Task description: Show, in full, each line of the data that contains "eget".

Source data:
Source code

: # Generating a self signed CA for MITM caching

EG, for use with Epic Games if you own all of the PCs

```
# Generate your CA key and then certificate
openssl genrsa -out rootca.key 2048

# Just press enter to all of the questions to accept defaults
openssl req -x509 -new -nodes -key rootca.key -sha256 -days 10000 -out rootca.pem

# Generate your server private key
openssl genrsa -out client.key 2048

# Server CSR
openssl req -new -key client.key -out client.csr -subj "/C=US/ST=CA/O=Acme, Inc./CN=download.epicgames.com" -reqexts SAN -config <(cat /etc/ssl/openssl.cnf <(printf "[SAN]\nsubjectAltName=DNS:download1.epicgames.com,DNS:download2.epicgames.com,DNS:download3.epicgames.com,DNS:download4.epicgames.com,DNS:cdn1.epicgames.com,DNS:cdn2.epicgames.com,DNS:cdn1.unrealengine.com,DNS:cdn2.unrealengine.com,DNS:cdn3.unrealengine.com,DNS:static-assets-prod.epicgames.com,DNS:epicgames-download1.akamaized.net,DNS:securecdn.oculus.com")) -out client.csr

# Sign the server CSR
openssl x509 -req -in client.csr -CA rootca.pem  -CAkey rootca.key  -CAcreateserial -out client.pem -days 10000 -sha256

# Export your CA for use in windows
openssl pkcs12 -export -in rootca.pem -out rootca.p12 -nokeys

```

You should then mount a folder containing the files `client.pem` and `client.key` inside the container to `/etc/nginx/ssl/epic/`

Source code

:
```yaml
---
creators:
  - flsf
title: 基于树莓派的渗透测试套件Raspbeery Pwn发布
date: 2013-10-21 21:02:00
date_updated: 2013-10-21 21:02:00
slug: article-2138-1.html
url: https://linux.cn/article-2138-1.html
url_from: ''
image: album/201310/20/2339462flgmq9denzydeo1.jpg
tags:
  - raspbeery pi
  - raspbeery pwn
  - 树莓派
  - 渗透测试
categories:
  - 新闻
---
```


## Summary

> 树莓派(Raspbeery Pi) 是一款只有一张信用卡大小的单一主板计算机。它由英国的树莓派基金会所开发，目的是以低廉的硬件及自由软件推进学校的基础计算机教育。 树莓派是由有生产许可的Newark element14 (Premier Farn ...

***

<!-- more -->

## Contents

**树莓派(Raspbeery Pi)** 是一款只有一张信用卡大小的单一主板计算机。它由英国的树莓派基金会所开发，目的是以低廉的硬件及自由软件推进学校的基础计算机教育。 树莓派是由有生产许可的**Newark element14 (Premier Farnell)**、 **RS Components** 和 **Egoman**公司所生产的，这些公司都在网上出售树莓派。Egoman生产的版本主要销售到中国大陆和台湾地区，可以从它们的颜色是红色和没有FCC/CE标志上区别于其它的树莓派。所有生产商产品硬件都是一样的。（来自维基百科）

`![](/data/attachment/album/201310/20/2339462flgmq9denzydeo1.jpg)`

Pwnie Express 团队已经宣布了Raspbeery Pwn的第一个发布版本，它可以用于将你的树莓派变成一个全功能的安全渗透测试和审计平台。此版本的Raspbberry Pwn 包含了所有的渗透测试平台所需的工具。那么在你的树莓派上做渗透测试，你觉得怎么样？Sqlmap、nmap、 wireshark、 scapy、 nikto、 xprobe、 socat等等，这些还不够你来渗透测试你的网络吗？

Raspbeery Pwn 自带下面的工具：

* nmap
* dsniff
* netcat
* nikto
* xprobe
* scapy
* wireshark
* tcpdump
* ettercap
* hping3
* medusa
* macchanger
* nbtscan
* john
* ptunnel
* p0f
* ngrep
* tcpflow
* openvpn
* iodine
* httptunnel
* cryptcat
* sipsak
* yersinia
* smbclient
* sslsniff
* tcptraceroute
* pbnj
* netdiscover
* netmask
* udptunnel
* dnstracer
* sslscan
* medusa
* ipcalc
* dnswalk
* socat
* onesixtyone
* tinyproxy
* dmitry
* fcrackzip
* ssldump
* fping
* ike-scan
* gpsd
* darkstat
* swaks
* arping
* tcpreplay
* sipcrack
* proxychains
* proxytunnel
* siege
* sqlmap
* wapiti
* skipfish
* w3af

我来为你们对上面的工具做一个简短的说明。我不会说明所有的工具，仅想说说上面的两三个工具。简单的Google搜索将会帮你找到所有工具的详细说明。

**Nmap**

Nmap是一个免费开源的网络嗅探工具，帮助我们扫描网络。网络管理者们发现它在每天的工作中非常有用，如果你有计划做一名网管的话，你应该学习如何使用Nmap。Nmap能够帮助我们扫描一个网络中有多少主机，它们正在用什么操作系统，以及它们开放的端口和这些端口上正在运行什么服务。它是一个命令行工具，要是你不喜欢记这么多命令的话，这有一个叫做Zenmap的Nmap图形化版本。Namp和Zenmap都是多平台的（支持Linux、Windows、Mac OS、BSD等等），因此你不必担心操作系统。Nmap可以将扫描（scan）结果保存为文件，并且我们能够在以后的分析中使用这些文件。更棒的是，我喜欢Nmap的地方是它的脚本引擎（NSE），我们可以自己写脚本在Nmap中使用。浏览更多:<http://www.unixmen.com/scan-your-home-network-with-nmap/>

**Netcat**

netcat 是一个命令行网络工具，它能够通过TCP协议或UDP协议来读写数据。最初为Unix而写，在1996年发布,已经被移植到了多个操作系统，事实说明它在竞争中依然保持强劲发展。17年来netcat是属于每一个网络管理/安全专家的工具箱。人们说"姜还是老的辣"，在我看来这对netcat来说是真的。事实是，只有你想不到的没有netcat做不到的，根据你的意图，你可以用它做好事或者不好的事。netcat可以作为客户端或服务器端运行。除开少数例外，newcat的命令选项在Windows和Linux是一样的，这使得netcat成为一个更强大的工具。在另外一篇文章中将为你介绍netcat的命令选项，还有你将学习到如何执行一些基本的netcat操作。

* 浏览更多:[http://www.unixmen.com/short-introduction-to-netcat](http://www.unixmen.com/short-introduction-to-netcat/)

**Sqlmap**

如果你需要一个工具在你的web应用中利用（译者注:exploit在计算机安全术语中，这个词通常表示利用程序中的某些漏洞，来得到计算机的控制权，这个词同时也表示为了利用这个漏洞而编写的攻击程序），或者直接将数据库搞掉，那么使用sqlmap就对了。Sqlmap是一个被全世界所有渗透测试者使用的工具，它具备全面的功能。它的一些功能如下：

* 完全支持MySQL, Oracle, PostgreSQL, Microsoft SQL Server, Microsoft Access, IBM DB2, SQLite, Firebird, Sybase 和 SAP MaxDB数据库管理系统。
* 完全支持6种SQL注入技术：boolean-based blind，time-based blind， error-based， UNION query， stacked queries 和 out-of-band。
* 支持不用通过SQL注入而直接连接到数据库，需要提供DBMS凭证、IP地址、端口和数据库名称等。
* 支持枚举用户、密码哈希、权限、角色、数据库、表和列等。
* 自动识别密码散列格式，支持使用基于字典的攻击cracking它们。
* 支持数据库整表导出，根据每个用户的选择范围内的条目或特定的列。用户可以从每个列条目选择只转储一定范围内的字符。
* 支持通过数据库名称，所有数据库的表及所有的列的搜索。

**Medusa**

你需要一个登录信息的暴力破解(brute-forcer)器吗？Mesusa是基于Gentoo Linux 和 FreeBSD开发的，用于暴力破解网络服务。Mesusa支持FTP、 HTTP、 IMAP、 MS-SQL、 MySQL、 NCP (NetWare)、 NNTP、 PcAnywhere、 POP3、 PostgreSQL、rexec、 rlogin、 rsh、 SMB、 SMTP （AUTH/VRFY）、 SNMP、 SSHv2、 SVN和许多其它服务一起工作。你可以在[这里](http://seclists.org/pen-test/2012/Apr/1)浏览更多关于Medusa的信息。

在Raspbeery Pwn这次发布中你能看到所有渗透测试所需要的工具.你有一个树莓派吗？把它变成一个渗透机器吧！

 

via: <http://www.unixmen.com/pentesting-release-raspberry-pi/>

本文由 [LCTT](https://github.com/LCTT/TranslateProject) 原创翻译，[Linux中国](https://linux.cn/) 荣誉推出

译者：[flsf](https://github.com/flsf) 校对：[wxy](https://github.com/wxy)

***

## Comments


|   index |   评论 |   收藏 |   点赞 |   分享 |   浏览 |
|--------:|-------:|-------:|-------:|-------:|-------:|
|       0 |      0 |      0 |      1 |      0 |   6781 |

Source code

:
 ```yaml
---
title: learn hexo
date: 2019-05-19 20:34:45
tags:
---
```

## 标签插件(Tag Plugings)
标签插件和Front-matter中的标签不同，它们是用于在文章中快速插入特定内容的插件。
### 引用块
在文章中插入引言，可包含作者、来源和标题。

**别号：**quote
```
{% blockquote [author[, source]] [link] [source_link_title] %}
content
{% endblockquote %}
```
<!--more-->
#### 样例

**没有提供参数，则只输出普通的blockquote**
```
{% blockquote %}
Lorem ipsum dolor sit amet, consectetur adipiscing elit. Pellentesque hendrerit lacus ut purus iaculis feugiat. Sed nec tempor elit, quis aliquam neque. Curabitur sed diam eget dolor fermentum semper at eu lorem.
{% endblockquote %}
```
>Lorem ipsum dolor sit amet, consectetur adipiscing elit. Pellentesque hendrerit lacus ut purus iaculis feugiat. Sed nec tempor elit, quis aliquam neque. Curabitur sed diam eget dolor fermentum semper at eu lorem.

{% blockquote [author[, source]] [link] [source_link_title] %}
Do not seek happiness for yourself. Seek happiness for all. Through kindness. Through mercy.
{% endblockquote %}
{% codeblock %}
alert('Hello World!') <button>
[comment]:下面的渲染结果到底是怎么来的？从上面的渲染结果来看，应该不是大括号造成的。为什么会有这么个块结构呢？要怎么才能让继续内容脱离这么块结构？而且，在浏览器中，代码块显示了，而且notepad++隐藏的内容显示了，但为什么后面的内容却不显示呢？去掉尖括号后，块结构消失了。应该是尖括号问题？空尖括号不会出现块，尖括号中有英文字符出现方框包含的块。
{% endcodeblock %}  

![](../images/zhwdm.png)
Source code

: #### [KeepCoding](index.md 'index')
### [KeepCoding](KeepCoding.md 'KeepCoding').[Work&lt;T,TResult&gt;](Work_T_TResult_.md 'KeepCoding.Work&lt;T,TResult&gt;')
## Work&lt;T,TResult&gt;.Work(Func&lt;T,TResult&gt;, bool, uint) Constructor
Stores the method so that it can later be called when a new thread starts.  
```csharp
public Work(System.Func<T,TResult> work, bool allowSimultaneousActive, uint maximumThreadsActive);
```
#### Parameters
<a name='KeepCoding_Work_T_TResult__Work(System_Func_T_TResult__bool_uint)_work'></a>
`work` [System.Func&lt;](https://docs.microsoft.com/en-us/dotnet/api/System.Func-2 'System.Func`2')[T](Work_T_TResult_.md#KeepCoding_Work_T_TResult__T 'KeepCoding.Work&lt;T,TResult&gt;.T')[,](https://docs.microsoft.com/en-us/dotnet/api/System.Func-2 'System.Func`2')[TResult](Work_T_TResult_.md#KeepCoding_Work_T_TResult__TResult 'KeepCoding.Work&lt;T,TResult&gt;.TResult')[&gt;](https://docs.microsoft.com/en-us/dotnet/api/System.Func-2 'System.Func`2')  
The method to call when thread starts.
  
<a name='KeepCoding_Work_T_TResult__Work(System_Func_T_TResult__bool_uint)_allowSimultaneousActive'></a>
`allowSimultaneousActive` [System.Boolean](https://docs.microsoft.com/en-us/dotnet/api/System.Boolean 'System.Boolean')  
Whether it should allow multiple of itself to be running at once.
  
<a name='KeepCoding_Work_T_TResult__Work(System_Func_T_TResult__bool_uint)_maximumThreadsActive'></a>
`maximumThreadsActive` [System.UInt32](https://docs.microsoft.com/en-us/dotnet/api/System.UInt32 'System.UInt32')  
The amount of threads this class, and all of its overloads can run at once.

Exercise solution:
Lorem ipsum dolor sit amet, consectetur adipiscing elit. Pellentesque hendrerit lacus ut purus iaculis feugiat. Sed nec tempor elit, quis aliquam neque. Curabitur sed diam eget dolor fermentum semper at eu lorem.
>Lorem ipsum dolor sit amet, consectetur adipiscing elit. Pellentesque hendrerit lacus ut purus iaculis feugiat. Sed nec tempor elit, quis aliquam neque. Curabitur sed diam eget dolor fermentum semper at eu lorem.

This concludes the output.